Doris Lessing instructs us on the craft of writing
-You can only learn to be a better writer by actually writing. I don’t know much about creative writing programs. But they’re not telling the truth if they don’t teach, one, that writing is hard work and, two, that you have to give up a great deal of life, your personal life, to be a writer.
-Words. Words. I play with words, hoping that some combination, even a chance combination, will say what I want.
-What I had that others didn’t was a capacity for sticking to it.
-I’m very unhappy when I’m not writing. I need to write. I think it’s possibly some kind of psychological balancing mechanism—but that’s not only true for writers … anybody. I think that we’re always … just a step away from lunacy anyway, and we need something to keep us balanced.
-The story dictates the means of telling it.
-Well, it’s certainly true that I’m driven myself, about writing. But you know I don’t do anything else. I don’t have much of a social life, and I’ve been very circumscribed by other circumstances in my life which keep me writing. You know, if I hadn’t (I am a naturally social person) I think I would have frittered away my life having fun, which I’m quite good at.

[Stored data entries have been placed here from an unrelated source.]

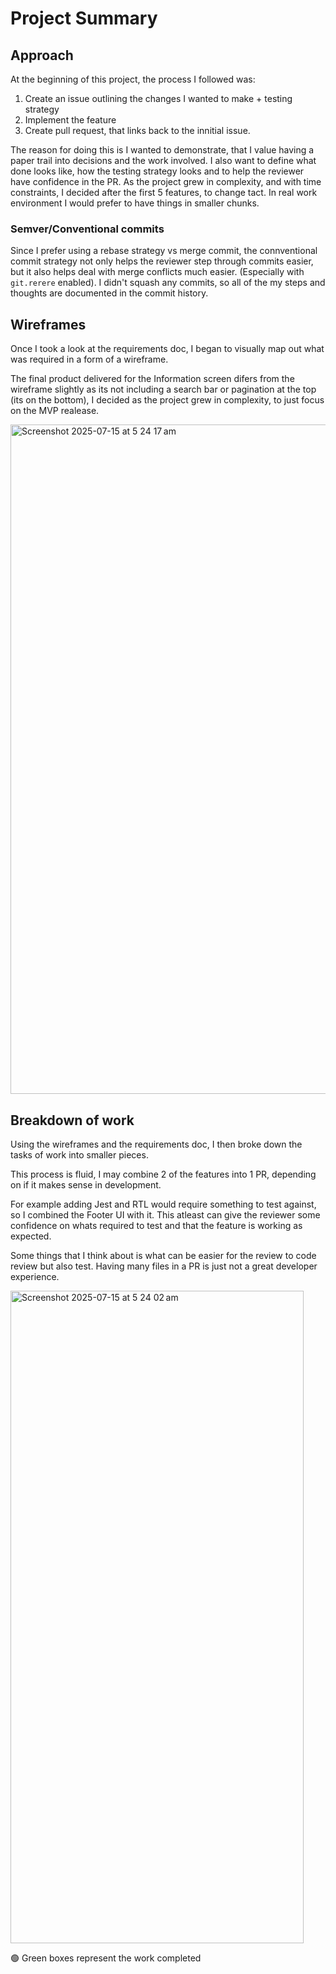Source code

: # Project Summary

## Approach

At the beginning of this project, the process I followed was:

1. Create an issue outlining the changes I wanted to make + testing strategy
2. Implement the feature
3. Create pull request, that links back to the innitial issue.

The reason for doing this is I wanted to demonstrate, that I value having a paper trail into decisions and the work involved. I also want to define what done looks like, how the testing strategy looks and to help the reviewer have confidence in the PR.
As the project grew in complexity, and with time constraints, I decided after the first 5 features, to change tact. In real work environment I would prefer to have things in smaller chunks.

### Semver/Conventional commits

Since I prefer using a rebase strategy vs merge commit, the connventional commit strategy not only helps the reviewer step through commits easier, but it also helps deal with merge conflicts much easier. (Especially with `git.rerere` enabled).
I didn't squash any commits, so all of the my steps and thoughts are documented in the commit history.

## Wireframes

Once I took a look at the requirements doc, I began to visually map out what was required in a form of a wireframe.

The final product delivered for the Information screen difers from the wireframe slightly as its not including a search bar or pagination at the top (its on the bottom), I decided as the project grew in complexity, to just focus on the MVP realease.

<img width="882" height="1071" alt="Screenshot 2025-07-15 at 5 24 17 am" src="https://github.com/user-attachments/assets/173bd58a-8be0-498d-baa0-73b59f9a2711" />

## Breakdown of work

Using the wireframes and the requirements doc, I then broke down the tasks of work into smaller pieces.

This process is fluid, I may combine 2 of the features into 1 PR, depending on if it makes sense in development.

For example adding Jest and RTL would require something to test against, so I combined the Footer UI with it. This atleast can give the reviewer some confidence on whats required to test and that the feature is working as expected.

Some things that I think about is what can be easier for the review to code review but also test. Having many files in a PR is just not a great developer experience.

<img width="469" height="1044" alt="Screenshot 2025-07-15 at 5 24 02 am" src="https://github.com/user-attachments/assets/c4391461-8a02-4745-a388-e5923b10c36b" />

🟢 Green boxes represent the work completed

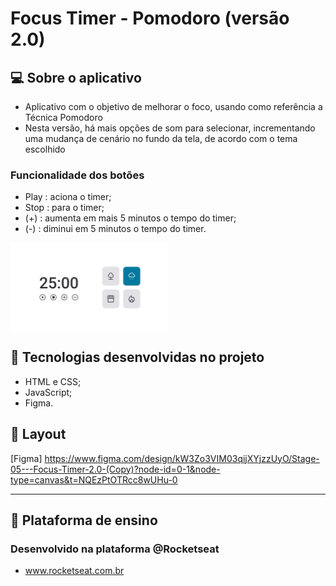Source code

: # Focus Timer - Pomodoro (versão 2.0)

## 💻 Sobre o aplicativo
- Aplicativo com o objetivo de melhorar o foco, usando como referência a Técnica Pomodoro
- Nesta versão, há mais opções de som para selecionar, incrementando uma mudança de cenário no fundo da tela, de acordo com o tema escolhido

### Funcionalidade dos botões
- Play  : aciona o timer;<br/>
- Stop  : para o timer;<br/>
- (+)   : aumenta em mais 5 minutos o tempo do timer;<br/>
- (-)   : diminui em 5 minutos o tempo do timer.<br/>

<img align="center" alt="Imagem do Projeto" src="./images/projetoFocusTimer2.png" width="50%">

## 🚀 Tecnologias desenvolvidas no projeto
- HTML e CSS;<br/>
- JavaScript;<br/>
- Figma.<br/>

## 🔖 Layout
[Figma] https://www.figma.com/design/kW3Zo3VIM03qijXYjzzUyO/Stage-05---Focus-Timer-2.0-(Copy)?node-id=0-1&node-type=canvas&t=NQEzPtOTRcc8wUHu-0

---

## :memo: Plataforma de ensino

### Desenvolvido na plataforma @Rocketseat 
- www.rocketseat.com.br





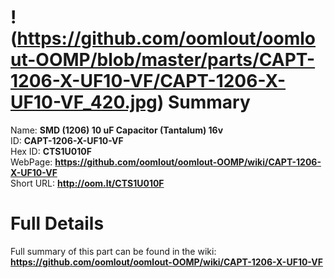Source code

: 
!(https://github.com/oomlout/oomlout-OOMP/blob/master/parts/CAPT-1206-X-UF10-VF/CAPT-1206-X-UF10-VF_420.jpg)
Summary
=================
  
Name: __SMD (1206) 10 uF Capacitor (Tantalum) 16v__    
ID: __CAPT-1206-X-UF10-VF__   
Hex ID: __CTS1U010F__   
WebPage: __https://github.com/oomlout/oomlout-OOMP/wiki/CAPT-1206-X-UF10-VF__   
Short URL: __http://oom.lt/CTS1U010F__   

Full Details
==========================
Full summary of this part can be found in the wiki:   
__https://github.com/oomlout/oomlout-OOMP/wiki/CAPT-1206-X-UF10-VF__    


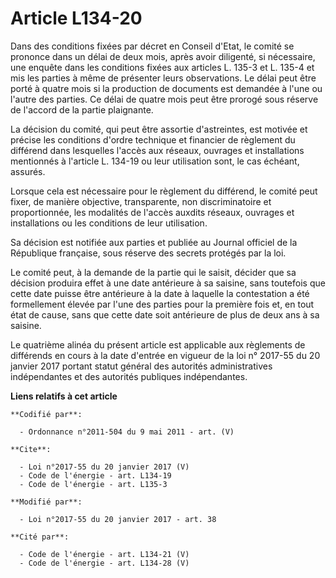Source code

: # Article L134-20

Dans des conditions fixées par décret en Conseil d'Etat, le comité se prononce dans un délai de deux mois, après avoir
diligenté, si nécessaire, une enquête dans les conditions fixées aux articles L. 135-3 et L. 135-4 et mis les parties à même
de présenter leurs observations. Le délai peut être porté à quatre mois si la production de documents est demandée à l'une ou
l'autre des parties. Ce délai de quatre mois peut être prorogé sous réserve de l'accord de la partie plaignante. 

La décision du comité, qui peut être assortie d'astreintes, est motivée et précise les conditions d'ordre technique et
financier de règlement du différend dans lesquelles l'accès aux réseaux, ouvrages et installations mentionnés à l'article L.
134-19 ou leur utilisation sont, le cas échéant, assurés. 

Lorsque cela est nécessaire pour le règlement du différend, le comité peut fixer, de manière objective, transparente, non
discriminatoire et proportionnée, les modalités de l'accès auxdits réseaux, ouvrages et installations ou les conditions de
leur utilisation. 

Sa décision est notifiée aux parties et publiée au Journal officiel de la République française, sous réserve des secrets
protégés par la loi. 

Le comité peut, à la demande de la partie qui le saisit, décider que sa décision produira effet à une date antérieure à sa
saisine, sans toutefois que cette date puisse être antérieure à la date à laquelle la contestation a été formellement élevée
par l'une des parties pour la première fois et, en tout état de cause, sans que cette date soit antérieure de plus de deux
ans à sa saisine. 

Le quatrième alinéa du présent article est applicable aux règlements de différends en cours à la date d'entrée en vigueur de
la loi n° 2017-55 du 20 janvier 2017 portant statut général des autorités administratives indépendantes et des autorités
publiques indépendantes.

**Liens relatifs à cet article**

	**Codifié par**:

	  - Ordonnance n°2011-504 du 9 mai 2011 - art. (V)

	**Cite**:

	  - Loi n°2017-55 du 20 janvier 2017 (V)
	  - Code de l'énergie - art. L134-19
	  - Code de l'énergie - art. L135-3

	**Modifié par**:

	  - Loi n°2017-55 du 20 janvier 2017 - art. 38

	**Cité par**:

	  - Code de l'énergie - art. L134-21 (V)
	  - Code de l'énergie - art. L134-28 (V)
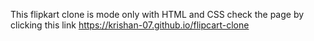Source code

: This flipkart clone is mode only with HTML and CSS
check the page by clicking this link 
https://krishan-07.github.io/flipcart-clone
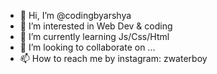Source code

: - 👋 Hi, I’m @codingbyarshya
- 👀 I’m interested in Web Dev & coding
- 🌱 I’m currently learning Js/Css/Html
- 💞️ I’m looking to collaborate on ...
- 📫 How to reach me by instagram: zwaterboy

<!---
codingbyarshya/codingbyarshya is a ✨ special ✨ repository because its `README.md` (this file) appears on your GitHub profile.
You can click the Preview link to take a look at your changes.
--->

-The reader makes up his or her mind and the writer goes along with it. There’s nothing you can do, really, if they get something that you’ve written absolutely wrong. You’re not then going to issue a sort of statement saying “Oh dear, that’s not right at all. What I really meant was something else.” No, no, you write, and then they make what they want of it.
-I’m usually thinking about what I’m writing now. But you know I don’t have a great range of other interests, let’s put it like that. For one reason or another.
-No, once I have an idea, a story, or something, in my mind, then it has to find the right expression. You know, I don’t say “Oh, now I’m going to write a, I don’t know what, a realistic book of 50,000 words”. What happens is that the book, the story dictates how I’m going to have to do it. The story dictates the means of telling it. So I have written a lot of different styles, if you want to call it that, because I’ve written a lot of different stories. It’s not at all a question of wanting to try out this or try out that. I mean when I started to write the Shikasta series, which covers millions of years, that fact in itself dictates a style. You can’t start that by saying, “Oh well, Joe Bloggs sat in his kitchen and drank a cup of Typhoo tea, and wrote a letter to his sister-in-law”. You have to have a different way of doing it. So that’s how that comes about.
Earlier in her career, Doris Lessing was told by the Swedish Academy that she would never receive the Nobel Prize. “They told me a long time ago they didn’t like me and I would never get it,” Lessing told reporters.
Dubbed as the “Titan with a pen dipped in acid,” Lessing’s response to the Swedish Academy’s decision to award her the Nobel Prize for literature in 2007 was, “I can’t say I’m overwhelmed with surprise,” she explained. “I’m 88 years old and they can’t give the Nobel to someone who’s dead, so I think they were probably thinking they’d probably better give it to me now before I’ve popped off.”
Lessing popped off last November 17, 2013. She was 94 years old. She left a legacy that includes 55 works of fiction, non-fiction and poetry, as well as numerous tips and lessons about the craft of writing.
Born Doris Tayler in Persia (now Iran) in 1919 to British parents, she later moved to Southern Rhodesia (now Zimbabwe} with her family. Since she was a child, the young Doris was constantly at odds with her mother. She later described her mother as refined but cold and unemotional. Lessing said her mother’s concerns were focused primarily on wearing beautiful dresses, keeping the silver perfectly polished and the piano in perfect tune – not so much on her and her brother.
The young Doris heard her mother complain, “I have sacrificed myself to my children.”
Ironically, it was her mother who helped her become the extraordinary writer that she was. Her mother shipped parcels and parcels of books from England to her daughter in Southern Rhodesia.
Lessing left convent school at the age of 14,”I was never educated, you see,” she recounted. “Without the books, I would have come to grief.”
At the eve of World War II, when “everyone got married,” Lessing entered into a marriage as a means of escaping what she felt was a stifling, rural life in a foreign country. She was 19 when she married Frank Wisdom, a 29-year old civil servant.
After less than five years, the couple had two children and a crumbling marriage. Lessing decided to abandon her children rather than subject them to the same kind of detached mothering she experienced. She left her husband to care for her son and daughter.
In 1944, she married the German internee, Gottfried Lessing. The marriage was blessed with one child before it failed and the couple parted. In 1949, Lessing fled to London with her son.
One of her bestselling books is The Golden Notebook, which was published in 1962. The book revolves around a writer named Anna Wulf, who records her struggles with motherhood, work, sex and politics in her notebooks.